Yeah he has a line "at a french ass restaurant, hurry up with my damn croissants". The guy lives in France, I doubt he goes around demanding croissants, he is trying to sound extra petulant.

Of course he also seems to agree with Danny Brown on certain issues. Seems like he will also.

I think you are right about the lyrics. Typically in rap the backing track and the lyrics don't have any special frisson. You can have a great track and great lyrics but they don't necessarily synergize. You have people freestyling over Paid In Full for 30 years. The backing tracks here make me question stated message in the lyrics.

I Am A God ends with 30 seconds off what sounds like someone running and screaming, like someone is being chased. This is like a The Thin Ice part 2 to me, a statement about hubris.

I'm In It has the least sexy instrumental ever, to me it makes the whole thing dark and brutal. What's with the typical rap pitched down evil voice. He is really pushing it with the sex/civil rights analogies. "put my fist in her like the civil rights sign" is like a literal interpretation of Lil Wayne's "beat that pussy up like emmet till" that caused so much trouble.

There are some other interesting things. He uses Blocka, a song about cocaine sales with a sample and quote from Chief Rocka. Is he recontextualizing Chief Rocka as about literal rocks, not about rocking the mic? That made me sad, Lords of the Underground are maybe my favorite group, I still play Funky Child n the jukebox when I go out.

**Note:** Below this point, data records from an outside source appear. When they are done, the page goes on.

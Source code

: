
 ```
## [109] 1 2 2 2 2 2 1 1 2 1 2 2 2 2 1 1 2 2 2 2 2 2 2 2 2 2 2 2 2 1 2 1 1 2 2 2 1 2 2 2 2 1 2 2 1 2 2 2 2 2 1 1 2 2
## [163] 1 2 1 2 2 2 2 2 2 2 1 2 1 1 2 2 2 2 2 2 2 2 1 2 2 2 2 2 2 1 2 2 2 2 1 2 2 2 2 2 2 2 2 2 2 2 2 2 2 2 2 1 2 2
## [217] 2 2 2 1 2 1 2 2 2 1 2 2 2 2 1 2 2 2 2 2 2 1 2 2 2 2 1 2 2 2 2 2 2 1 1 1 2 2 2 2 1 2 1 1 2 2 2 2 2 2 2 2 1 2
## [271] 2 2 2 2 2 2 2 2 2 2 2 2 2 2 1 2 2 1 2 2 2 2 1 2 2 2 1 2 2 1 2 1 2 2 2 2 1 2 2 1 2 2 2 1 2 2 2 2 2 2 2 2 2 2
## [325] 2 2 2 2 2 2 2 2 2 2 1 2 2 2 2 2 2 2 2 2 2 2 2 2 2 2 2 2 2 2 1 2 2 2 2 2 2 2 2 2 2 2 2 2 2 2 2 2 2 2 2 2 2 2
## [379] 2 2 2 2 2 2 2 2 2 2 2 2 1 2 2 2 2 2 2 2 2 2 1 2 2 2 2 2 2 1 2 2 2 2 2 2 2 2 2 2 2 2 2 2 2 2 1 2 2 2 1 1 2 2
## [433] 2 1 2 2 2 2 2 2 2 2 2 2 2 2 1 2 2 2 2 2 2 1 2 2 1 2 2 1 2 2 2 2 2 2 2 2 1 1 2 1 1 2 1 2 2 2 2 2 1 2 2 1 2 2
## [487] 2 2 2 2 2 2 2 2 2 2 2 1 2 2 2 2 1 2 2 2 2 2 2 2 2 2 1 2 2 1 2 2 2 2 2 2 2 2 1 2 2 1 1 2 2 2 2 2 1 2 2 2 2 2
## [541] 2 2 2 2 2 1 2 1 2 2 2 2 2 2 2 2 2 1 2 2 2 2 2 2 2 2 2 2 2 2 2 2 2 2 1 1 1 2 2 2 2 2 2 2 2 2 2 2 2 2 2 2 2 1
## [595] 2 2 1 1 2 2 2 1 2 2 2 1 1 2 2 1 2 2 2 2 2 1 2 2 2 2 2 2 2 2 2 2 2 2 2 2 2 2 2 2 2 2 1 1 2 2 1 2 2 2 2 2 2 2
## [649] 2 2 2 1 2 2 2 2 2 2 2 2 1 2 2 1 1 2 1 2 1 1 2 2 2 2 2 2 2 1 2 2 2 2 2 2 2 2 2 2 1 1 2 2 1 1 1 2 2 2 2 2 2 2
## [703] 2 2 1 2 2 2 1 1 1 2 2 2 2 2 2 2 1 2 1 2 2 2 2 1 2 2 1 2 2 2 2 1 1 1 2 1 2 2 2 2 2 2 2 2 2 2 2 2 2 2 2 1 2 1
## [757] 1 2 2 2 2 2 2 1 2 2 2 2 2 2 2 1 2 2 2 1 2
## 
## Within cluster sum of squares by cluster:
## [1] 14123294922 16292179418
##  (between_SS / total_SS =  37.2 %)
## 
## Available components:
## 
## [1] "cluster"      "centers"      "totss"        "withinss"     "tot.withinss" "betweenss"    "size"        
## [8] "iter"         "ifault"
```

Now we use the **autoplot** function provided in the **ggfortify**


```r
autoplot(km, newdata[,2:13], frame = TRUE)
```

Maybe I have Stockholm syndrome though. Im going to stop listening to it.
posted by Ad hominem at 1:08 PM on June 15, 2013




I been thinking about the lyrics and I think I know why everyone is so pissed off. There is almost no rap genius fodder on the album.

rap has always used code words. white girl, rice, ye, for cocaine. Choppers for automatic guns. It is like a constant lingo arms race. Veiled references, "subliminal" disses.

guys like riff raff parody this constantly saying stuff like "panda parmesan" means coke. Kanye actually says everything with no obfuscation.
posted by Ad hominem at 8:36 PM on June 15, 2013 [2 favorites]


Parody twitter feed: FEMINIST KANYE

It's neither very funny nor insightful, but I find that I'm glad it exists.
posted by chrchr at 9:08 PM on June 15, 2013 [1 favorite]


THE REAL GOLD DIGGERS ARE THE MASCULINIST ECONOMIC STRUCTURES THAT PLACE WOMYN IN STATES OF FINANCIAL DEPENDENCY, HEAR ME?

I love that,its actually my mom's argument against marriage and pro single motherhood. Economic slavery. But of course she says that due to systematic oppression women should take money from men as often as possible.
posted by Ad hominem at 10:58 PM on June 15, 2013 [1 favorite]


Magna Carta Holy Grail. Look at Hova, rap game Dumbedore Rick Rubin all up in his couch with no shoes. Timberland doing some air piano blowing up his monitors. Pharrell rocking a Supreme blouse looking like he never heard a song before, that's how good this shit it. Swizz Beats just hanging out to lend moral support.

He even changed his chain, first he had his iced out Roc-A-Fella pendant, then he had his G.O.O.D Music Jesus piece on. I was waiting for the 10lb Cuban links to come out.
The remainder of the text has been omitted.